▶ WHAT YOU WILL DO:
Could you restate the entries below word for word and leave out the pictures?

┌────────

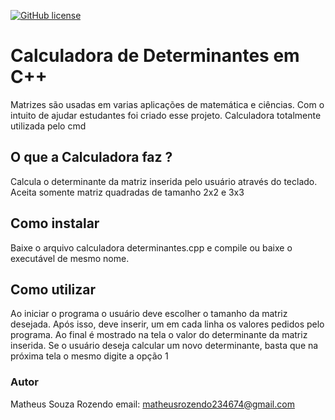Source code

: [![GitHub license](https://img.shields.io/github/license/Matheus-Souza-Rozendo/calculadora-determinantes-cpp)](https://github.com/Matheus-Souza-Rozendo/calculadora-determinantes-cpp/blob/main/LICENSE)

# Calculadora de Determinantes em C++
Matrizes são usadas em varias aplicações de matemática e ciências. Com o intuito de ajudar estudantes foi criado esse projeto.
Calculadora totalmente utilizada pelo cmd
## O que a Calculadora faz ?
Calcula o determinante da matriz inserida pelo usuário através do teclado.
Aceita somente matriz quadradas de tamanho 2x2 e 3x3
## Como instalar
Baixe o arquivo calculadora determinantes.cpp e compile ou baixe o executável de mesmo nome.
## Como utilizar
Ao iniciar o programa o usuário deve escolher o tamanho da matriz desejada. 
Após isso, deve inserir, um em cada linha os valores pedidos pelo programa. 
Ao final é mostrado na tela o valor do determinante da matriz inserida.
Se o usuário deseja calcular um novo determinante, basta que na próxima tela o mesmo digite a opção 1
### Autor 
Matheus Souza Rozendo
email: matheusrozendo234674@gmail.com

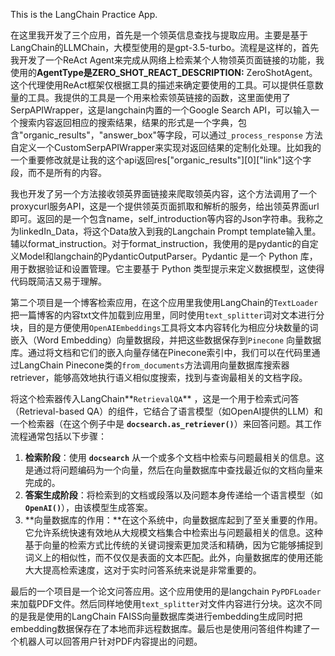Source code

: This is the LangChain Practice App.

在这里我开发了三个应用，首先是一个领英信息查找与提取应用。主要是基于LangChain的LLMChain，大模型使用的是gpt-3.5-turbo。流程是这样的，首先我开发了一个ReAct Agent来完成从网络上检索某个人物领英页面链接的功能，我使用的**AgentType是ZERO_SHOT_REACT_DESCRIPTION:** ZeroShotAgent。 这个代理使用ReAct框架仅根据工具的描述来确定要使用的工具。可以提供任意数量的工具。我提供的工具是一个用来检索领英链接的函数，这里面使用了SerpAPIWrapper，这是langchain内置的一个Google Search API，可以输入一个搜索内容返回相应的搜索结果，结果的形式是一个字典，包含"organic_results"，"answer_box"等字段，可以通过`_process_response` 方法自定义一个CustomSerpAPIWrapper来实现对返回结果的定制化处理。比如我的一个重要修改就是让我的这个api返回res["organic_results"][0]["link"]这个字段，而不是所有的内容。

我也开发了另一个方法接收领英界面链接来爬取领英内容，这个方法调用了一个proxycurl服务API，这是一个提供领英页面抓取和解析的服务，给出领英界面url即可。返回的是一个包含name，self_introduction等内容的Json字符串。我称之为linkedIn_Data，将这个Data放入到我的Langchain Prompt template输入里。辅以format_instruction。对于format_instruction，我使用的是pydantic的自定义Model和langchain的PydanticOutputParser。Pydantic 是一个 Python 库，用于数据验证和设置管理。它主要基于 Python 类型提示来定义数据模型，这使得代码既简洁又易于理解。

第二个项目是一个博客检索应用，在这个应用里我使用LangChain的`TextLoader` 把一篇博客的内容txt文件加载到应用里，同时使用`text_splitter`词对文本进行分块，目的是方便使用`OpenAIEmbeddings`工具将文本内容转化为相应分块数量的词嵌入（Word Embedding）向量数据段，并把这些数据保存到`Pinecone` 向量数据库。通过将文档和它们的嵌入向量存储在Pinecone索引中，我们可以在代码里通过LangChain Pinecone类的`from_documents`方法调用向量数据库搜索器retriever，能够高效地执行语义相似度搜索，找到与查询最相关的文档字段。

将这个检索器传入LangChain**`RetrievalQA`** ，这是一个用于检索式问答（Retrieval-based QA）的组件，它结合了语言模型（如OpenAI提供的LLM）和一个检索器（在这个例子中是 **`docsearch.as_retriever()`**）来回答问题。其工作流程通常包括以下步骤：
1. **检索阶段**：使用 **`docsearch`** 从一个或多个文档中检索与问题最相关的信息。这是通过将问题编码为一个向量，然后在向量数据库中查找最近似的文档向量来完成的。
2. **答案生成阶段**：将检索到的文档或段落以及问题本身传递给一个语言模型（如 **`OpenAI()`**），由该模型生成答案。
3. **向量数据库的作用：**在这个系统中，向量数据库起到了至关重要的作用。它允许系统快速有效地从大规模文档集合中检索出与问题最相关的信息。这种基于向量的检索方式比传统的关键词搜索更加灵活和精确，因为它能够捕捉到词义上的相似性，而不仅仅是表面的文本匹配。此外，向量数据库的使用还能大大提高检索速度，这对于实时问答系统来说是非常重要的。

最后的一个项目是一个论文问答应用。这个应用使用的是langchain `PyPDFLoader`来加载PDF文件。然后同样地使用`text_splitter`对文件内容进行分块。这次不同的是我是使用的LangChain FAISS向量数据库类进行embedding生成同时把embedding数据保存在了本地而非远程数据库。最后也是使用问答组件构建了一个机器人可以回答用户针对PDF内容提出的问题。
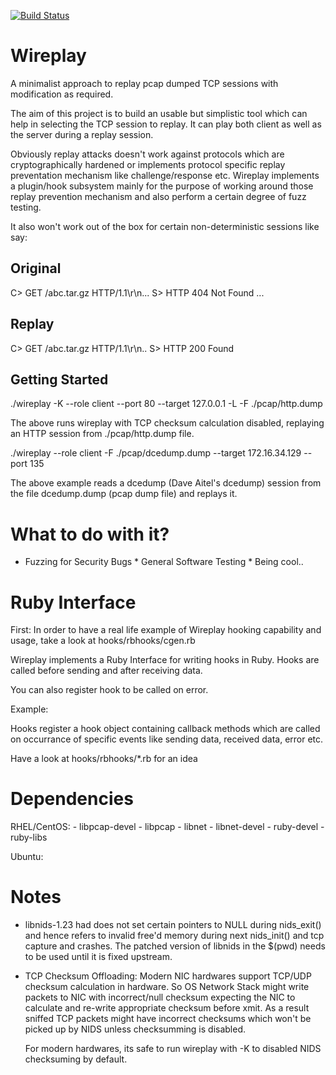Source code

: [![Build Status](https://travis-ci.org/pmcgleenon/wireplay.svg)](https://travis-ci.org/pmcgleenon/wireplay)

# Wireplay 

A minimalist approach to replay pcap dumped TCP sessions with modification as
required.

The aim of this project is to build an usable but simplistic tool which can help
in selecting the TCP session to replay. It can play both client as well as the
server during a replay session.

Obviously replay attacks doesn't work against protocols which are cryptographically
hardened or implements protocol specific replay preventation mechanism like
challenge/response etc. Wireplay implements a plugin/hook subsystem mainly for
the purpose of working around those replay prevention mechanism and also perform
a certain degree of fuzz testing.

It also won't work out of the box for certain non-deterministic sessions like
say:

## Original 

   C> GET /abc.tar.gz HTTP/1.1\r\n...
   S> HTTP 404 Not Found
   ...

## Replay 

   C> GET /abc.tar.gz HTTP/1.1\r\n..
   S> HTTP 200 Found

## Getting Started 

./wireplay -K --role client --port 80 --target 127.0.0.1 -L -F ./pcap/http.dump

The above runs wireplay with TCP checksum calculation disabled, replaying an
HTTP session from ./pcap/http.dump file.

./wireplay --role client -F ./pcap/dcedump.dump --target 172.16.34.129 --port 135

The above example reads a dcedump (Dave Aitel's dcedump) session from the file
dcedump.dump (pcap dump file) and replays it.

# What to do with it? 

   * Fuzzing for Security Bugs
	* General Software Testing
	* Being cool..

# Ruby Interface 

First: In order to have a real life example of Wireplay hooking capability and
usage, take a look at hooks/rbhooks/cgen.rb

Wireplay implements a Ruby Interface for writing hooks in Ruby. Hooks are called
before sending and after receiving data.

You can also register hook to be called on error.

Example:

   Hooks register a hook object containing callback methods which are called on
   occurrance of specific events like sending data, received data, error etc.

   Have a look at hooks/rbhooks/*.rb for an idea

# Dependencies

RHEL/CentOS:
    - libpcap-devel
    - libpcap
    - libnet
    - libnet-devel
    - ruby-devel
    - ruby-libs

Ubuntu:

# Notes 

   * libnids-1.23 had does not set certain pointers to NULL during nids_exit()
     and hence refers to invalid free'd memory during next nids_init() and tcp
     capture and crashes. The patched version of libnids in the $(pwd) needs to
     be used until it is fixed upstream.

   * TCP Checksum Offloading: Modern NIC hardwares support TCP/UDP checksum
     calculation in hardware. So OS Network Stack might write packets to NIC
     with incorrect/null checksum expecting the NIC to calculate and re-write
     appropriate checksum before xmit. As a result sniffed TCP packets might
     have incorrect checksums which won't be picked up by NIDS unless
     checksumming is disabled.

     For modern hardwares, its safe to run wireplay with -K to disabled NIDS
     checksuming by default.


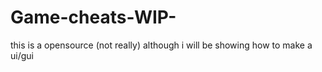 # Game-cheats-WIP-
this is a opensource (not really) although i will be showing how to make a ui/gui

└────────

▶ EXERCISE RESPONSE:
Source code

: [![GitHub license](https://img.shields.io/github/license/Matheus-Souza-Rozendo/calculadora-determinantes-cpp)](https://github.com/Matheus-Souza-Rozendo/calculadora-determinantes-cpp/blob/main/LICENSE)

# Calculadora de Determinantes em C++
Matrizes são usadas em varias aplicações de matemática e ciências. Com o intuito de ajudar estudantes foi criado esse projeto.
Calculadora totalmente utilizada pelo cmd
## O que a Calculadora faz ?
Calcula o determinante da matriz inserida pelo usuário através do teclado.
Aceita somente matriz quadradas de tamanho 2x2 e 3x3
## Como instalar
Baixe o arquivo calculadora determinantes.cpp e compile ou baixe o executável de mesmo nome.
## Como utilizar
Ao iniciar o programa o usuário deve escolher o tamanho da matriz desejada. 
Após isso, deve inserir, um em cada linha os valores pedidos pelo programa. 
Ao final é mostrado na tela o valor do determinante da matriz inserida.
Se o usuário deseja calcular um novo determinante, basta que na próxima tela o mesmo digite a opção 1
### Autor 
Matheus Souza Rozendo
email: matheusrozendo234674@gmail.com

Source code

: This is the LangChain Practice App.

在这里我开发了三个应用，首先是一个领英信息查找与提取应用。主要是基于LangChain的LLMChain，大模型使用的是gpt-3.5-turbo。流程是这样的，首先我开发了一个ReAct Agent来完成从网络上检索某个人物领英页面链接的功能，我使用的**AgentType是ZERO_SHOT_REACT_DESCRIPTION:** ZeroShotAgent。 这个代理使用ReAct框架仅根据工具的描述来确定要使用的工具。可以提供任意数量的工具。我提供的工具是一个用来检索领英链接的函数，这里面使用了SerpAPIWrapper，这是langchain内置的一个Google Search API，可以输入一个搜索内容返回相应的搜索结果，结果的形式是一个字典，包含"organic_results"，"answer_box"等字段，可以通过`_process_response` 方法自定义一个CustomSerpAPIWrapper来实现对返回结果的定制化处理。比如我的一个重要修改就是让我的这个api返回res["organic_results"][0]["link"]这个字段，而不是所有的内容。

我也开发了另一个方法接收领英界面链接来爬取领英内容，这个方法调用了一个proxycurl服务API，这是一个提供领英页面抓取和解析的服务，给出领英界面url即可。返回的是一个包含name，self_introduction等内容的Json字符串。我称之为linkedIn_Data，将这个Data放入到我的Langchain Prompt template输入里。辅以format_instruction。对于format_instruction，我使用的是pydantic的自定义Model和langchain的PydanticOutputParser。Pydantic 是一个 Python 库，用于数据验证和设置管理。它主要基于 Python 类型提示来定义数据模型，这使得代码既简洁又易于理解。

第二个项目是一个博客检索应用，在这个应用里我使用LangChain的`TextLoader` 把一篇博客的内容txt文件加载到应用里，同时使用`text_splitter`词对文本进行分块，目的是方便使用`OpenAIEmbeddings`工具将文本内容转化为相应分块数量的词嵌入（Word Embedding）向量数据段，并把这些数据保存到`Pinecone` 向量数据库。通过将文档和它们的嵌入向量存储在Pinecone索引中，我们可以在代码里通过LangChain Pinecone类的`from_documents`方法调用向量数据库搜索器retriever，能够高效地执行语义相似度搜索，找到与查询最相关的文档字段。

将这个检索器传入LangChain**`RetrievalQA`** ，这是一个用于检索式问答（Retrieval-based QA）的组件，它结合了语言模型（如OpenAI提供的LLM）和一个检索器（在这个例子中是 **`docsearch.as_retriever()`**）来回答问题。其工作流程通常包括以下步骤：
1. **检索阶段**：使用 **`docsearch`** 从一个或多个文档中检索与问题最相关的信息。这是通过将问题编码为一个向量，然后在向量数据库中查找最近似的文档向量来完成的。
2. **答案生成阶段**：将检索到的文档或段落以及问题本身传递给一个语言模型（如 **`OpenAI()`**），由该模型生成答案。
3. **向量数据库的作用：**在这个系统中，向量数据库起到了至关重要的作用。它允许系统快速有效地从大规模文档集合中检索出与问题最相关的信息。这种基于向量的检索方式比传统的关键词搜索更加灵活和精确，因为它能够捕捉到词义上的相似性，而不仅仅是表面的文本匹配。此外，向量数据库的使用还能大大提高检索速度，这对于实时问答系统来说是非常重要的。

最后的一个项目是一个论文问答应用。这个应用使用的是langchain `PyPDFLoader`来加载PDF文件。然后同样地使用`text_splitter`对文件内容进行分块。这次不同的是我是使用的LangChain FAISS向量数据库类进行embedding生成同时把embedding数据保存在了本地而非远程数据库。最后也是使用问答组件构建了一个机器人可以回答用户针对PDF内容提出的问题。
Source code

: [![Build Status](https://travis-ci.org/pmcgleenon/wireplay.svg)](https://travis-ci.org/pmcgleenon/wireplay)

# Wireplay 

A minimalist approach to replay pcap dumped TCP sessions with modification as
required.

The aim of this project is to build an usable but simplistic tool which can help
in selecting the TCP session to replay. It can play both client as well as the
server during a replay session.

Obviously replay attacks doesn't work against protocols which are cryptographically
hardened or implements protocol specific replay preventation mechanism like
challenge/response etc. Wireplay implements a plugin/hook subsystem mainly for
the purpose of working around those replay prevention mechanism and also perform
a certain degree of fuzz testing.

It also won't work out of the box for certain non-deterministic sessions like
say:

## Original 

   C> GET /abc.tar.gz HTTP/1.1\r\n...
   S> HTTP 404 Not Found
   ...

## Replay 

   C> GET /abc.tar.gz HTTP/1.1\r\n..
   S> HTTP 200 Found

## Getting Started 

./wireplay -K --role client --port 80 --target 127.0.0.1 -L -F ./pcap/http.dump

The above runs wireplay with TCP checksum calculation disabled, replaying an
HTTP session from ./pcap/http.dump file.

./wireplay --role client -F ./pcap/dcedump.dump --target 172.16.34.129 --port 135

The above example reads a dcedump (Dave Aitel's dcedump) session from the file
dcedump.dump (pcap dump file) and replays it.

# What to do with it? 

   * Fuzzing for Security Bugs
	* General Software Testing
	* Being cool..

# Ruby Interface 

First: In order to have a real life example of Wireplay hooking capability and
usage, take a look at hooks/rbhooks/cgen.rb

Wireplay implements a Ruby Interface for writing hooks in Ruby. Hooks are called
before sending and after receiving data.

You can also register hook to be called on error.

Example:

   Hooks register a hook object containing callback methods which are called on
   occurrance of specific events like sending data, received data, error etc.

   Have a look at hooks/rbhooks/*.rb for an idea

# Dependencies

RHEL/CentOS:
    - libpcap-devel
    - libpcap
    - libnet
    - libnet-devel
    - ruby-devel
    - ruby-libs

Ubuntu:

# Notes 

   * libnids-1.23 had does not set certain pointers to NULL during nids_exit()
     and hence refers to invalid free'd memory during next nids_init() and tcp
     capture and crashes. The patched version of libnids in the $(pwd) needs to
     be used until it is fixed upstream.

   * TCP Checksum Offloading: Modern NIC hardwares support TCP/UDP checksum
     calculation in hardware. So OS Network Stack might write packets to NIC
     with incorrect/null checksum expecting the NIC to calculate and re-write
     appropriate checksum before xmit. As a result sniffed TCP packets might
     have incorrect checksums which won't be picked up by NIDS unless
     checksumming is disabled.

     For modern hardwares, its safe to run wireplay with -K to disabled NIDS
     checksuming by default.


 # Game-cheats-WIP-
this is a opensource (not really) although i will be showing how to make a ui/gui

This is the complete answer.